# Data to examine:
======

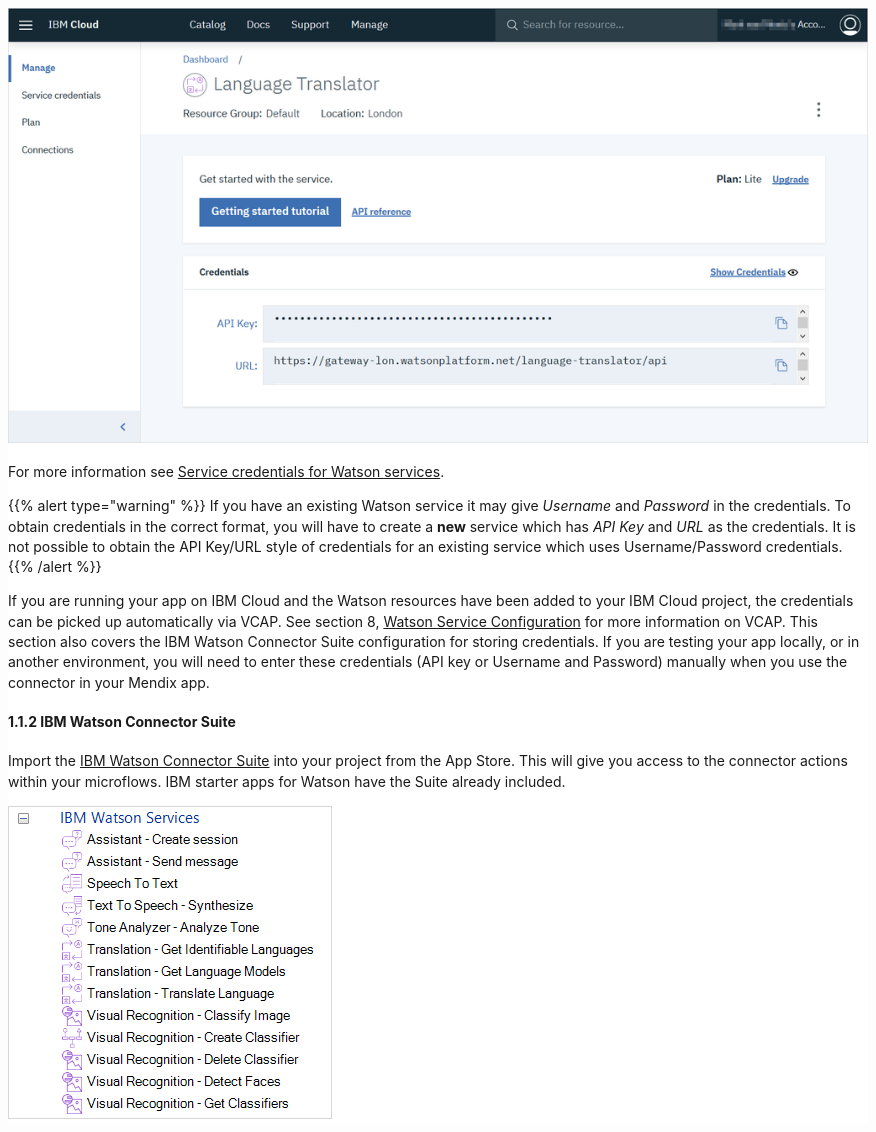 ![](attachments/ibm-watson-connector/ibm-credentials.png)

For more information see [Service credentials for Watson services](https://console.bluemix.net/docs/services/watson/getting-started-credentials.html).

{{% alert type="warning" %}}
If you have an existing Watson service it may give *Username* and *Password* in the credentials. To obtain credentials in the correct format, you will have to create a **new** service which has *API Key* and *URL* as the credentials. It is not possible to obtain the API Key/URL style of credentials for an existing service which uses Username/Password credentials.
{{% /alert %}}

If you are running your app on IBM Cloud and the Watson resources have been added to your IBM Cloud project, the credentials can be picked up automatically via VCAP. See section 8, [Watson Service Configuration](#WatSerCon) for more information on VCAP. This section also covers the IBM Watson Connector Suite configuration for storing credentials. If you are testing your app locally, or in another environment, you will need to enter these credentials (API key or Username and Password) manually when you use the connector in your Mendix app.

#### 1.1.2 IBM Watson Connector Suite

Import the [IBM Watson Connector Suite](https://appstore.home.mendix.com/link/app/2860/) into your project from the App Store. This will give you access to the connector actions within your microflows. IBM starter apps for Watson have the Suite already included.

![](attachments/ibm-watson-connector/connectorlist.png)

======

# Problem requirements:
Everything in the entries above should be transcribed exactly, apart from the pictures.

# Answer to this exercise:
 ![](attachments/ibm-watson-connector/ibm-credentials.png)

For more information see [Service credentials for Watson services](https://console.bluemix.net/docs/services/watson/getting-started-credentials.html).

{{% alert type="warning" %}}
If you have an existing Watson service it may give *Username* and *Password* in the credentials. To obtain credentials in the correct format, you will have to create a **new** service which has *API Key* and *URL* as the credentials. It is not possible to obtain the API Key/URL style of credentials for an existing service which uses Username/Password credentials.
{{% /alert %}}

If you are running your app on IBM Cloud and the Watson resources have been added to your IBM Cloud project, the credentials can be picked up automatically via VCAP. See section 8, [Watson Service Configuration](#WatSerCon) for more information on VCAP. This section also covers the IBM Watson Connector Suite configuration for storing credentials. If you are testing your app locally, or in another environment, you will need to enter these credentials (API key or Username and Password) manually when you use the connector in your Mendix app.

#### 1.1.2 IBM Watson Connector Suite

Import the [IBM Watson Connector Suite](https://appstore.home.mendix.com/link/app/2860/) into your project from the App Store. This will give you access to the connector actions within your microflows. IBM starter apps for Watson have the Suite already included.

![](attachments/ibm-watson-connector/connectorlist.png)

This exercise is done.